= Exercise brief =
Reproduce the data below exactly as written. Pictures do not belong in the copy.

Items from a data source
┄┄┄┄┄┄┄┄┄┄┄┄┄┄┄┄┄┄┄┄

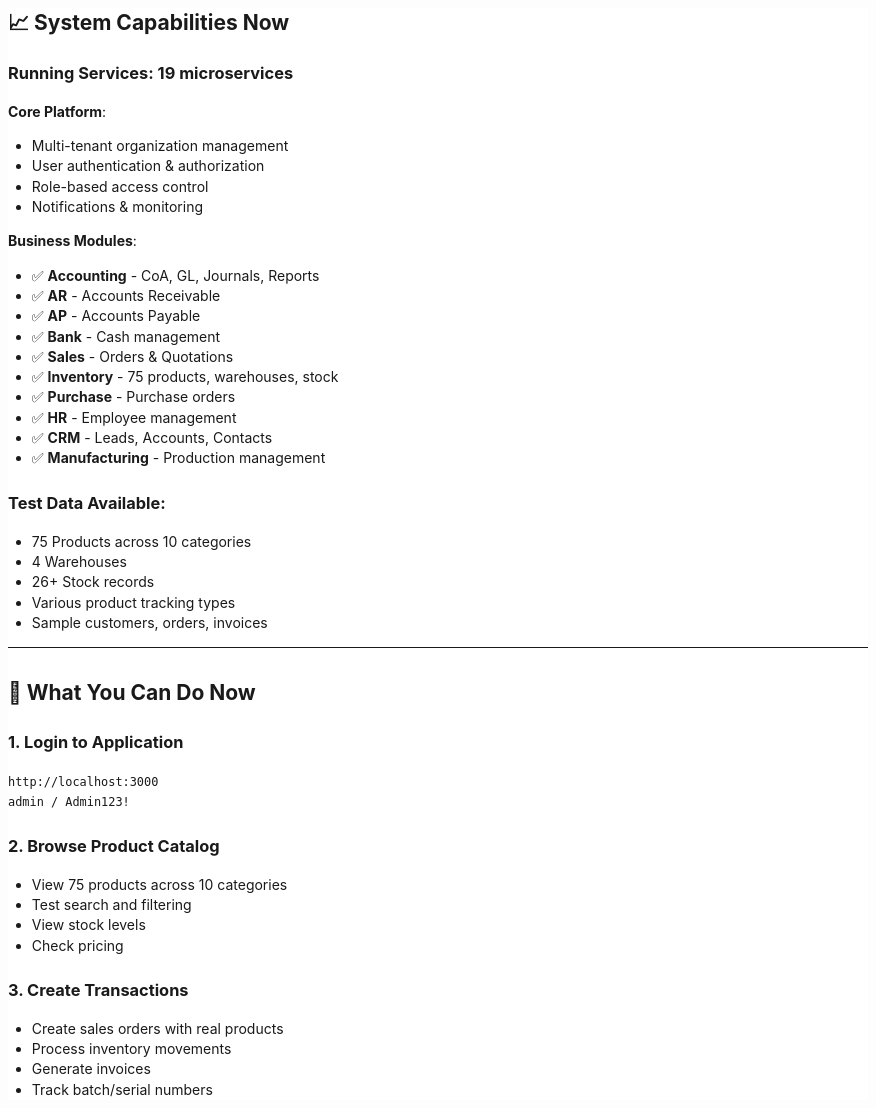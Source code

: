 
## 📈 System Capabilities Now

### **Running Services**: 19 microservices

**Core Platform**:
- Multi-tenant organization management
- User authentication & authorization
- Role-based access control
- Notifications & monitoring

**Business Modules**:
- ✅ **Accounting** - CoA, GL, Journals, Reports
- ✅ **AR** - Accounts Receivable
- ✅ **AP** - Accounts Payable
- ✅ **Bank** - Cash management
- ✅ **Sales** - Orders & Quotations
- ✅ **Inventory** - 75 products, warehouses, stock
- ✅ **Purchase** - Purchase orders
- ✅ **HR** - Employee management
- ✅ **CRM** - Leads, Accounts, Contacts
- ✅ **Manufacturing** - Production management

### **Test Data Available**:
- 75 Products across 10 categories
- 4 Warehouses
- 26+ Stock records
- Various product tracking types
- Sample customers, orders, invoices

---

## 🎯 What You Can Do Now

### 1. **Login to Application**
```
http://localhost:3000
admin / Admin123!
```

### 2. **Browse Product Catalog**
- View 75 products across 10 categories
- Test search and filtering
- View stock levels
- Check pricing

### 3. **Create Transactions**
- Create sales orders with real products
- Process inventory movements
- Generate invoices
- Track batch/serial numbers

┄┄┄┄┄┄┄┄┄┄┄┄┄┄┄┄┄┄┄┄

= Problem solution =
Source code

: 
## 📈 System Capabilities Now

### **Running Services**: 19 microservices

**Core Platform**:
- Multi-tenant organization management
- User authentication & authorization
- Role-based access control
- Notifications & monitoring

**Business Modules**:
- ✅ **Accounting** - CoA, GL, Journals, Reports
- ✅ **AR** - Accounts Receivable
- ✅ **AP** - Accounts Payable
- ✅ **Bank** - Cash management
- ✅ **Sales** - Orders & Quotations
- ✅ **Inventory** - 75 products, warehouses, stock
- ✅ **Purchase** - Purchase orders
- ✅ **HR** - Employee management
- ✅ **CRM** - Leads, Accounts, Contacts
- ✅ **Manufacturing** - Production management

### **Test Data Available**:
- 75 Products across 10 categories
- 4 Warehouses
- 26+ Stock records
- Various product tracking types
- Sample customers, orders, invoices

---

## 🎯 What You Can Do Now

### 1. **Login to Application**
```
http://localhost:3000
admin / Admin123!
```

### 2. **Browse Product Catalog**
- View 75 products across 10 categories
- Test search and filtering
- View stock levels
- Check pricing

### 3. **Create Transactions**
- Create sales orders with real products
- Process inventory movements
- Generate invoices
- Track batch/serial numbers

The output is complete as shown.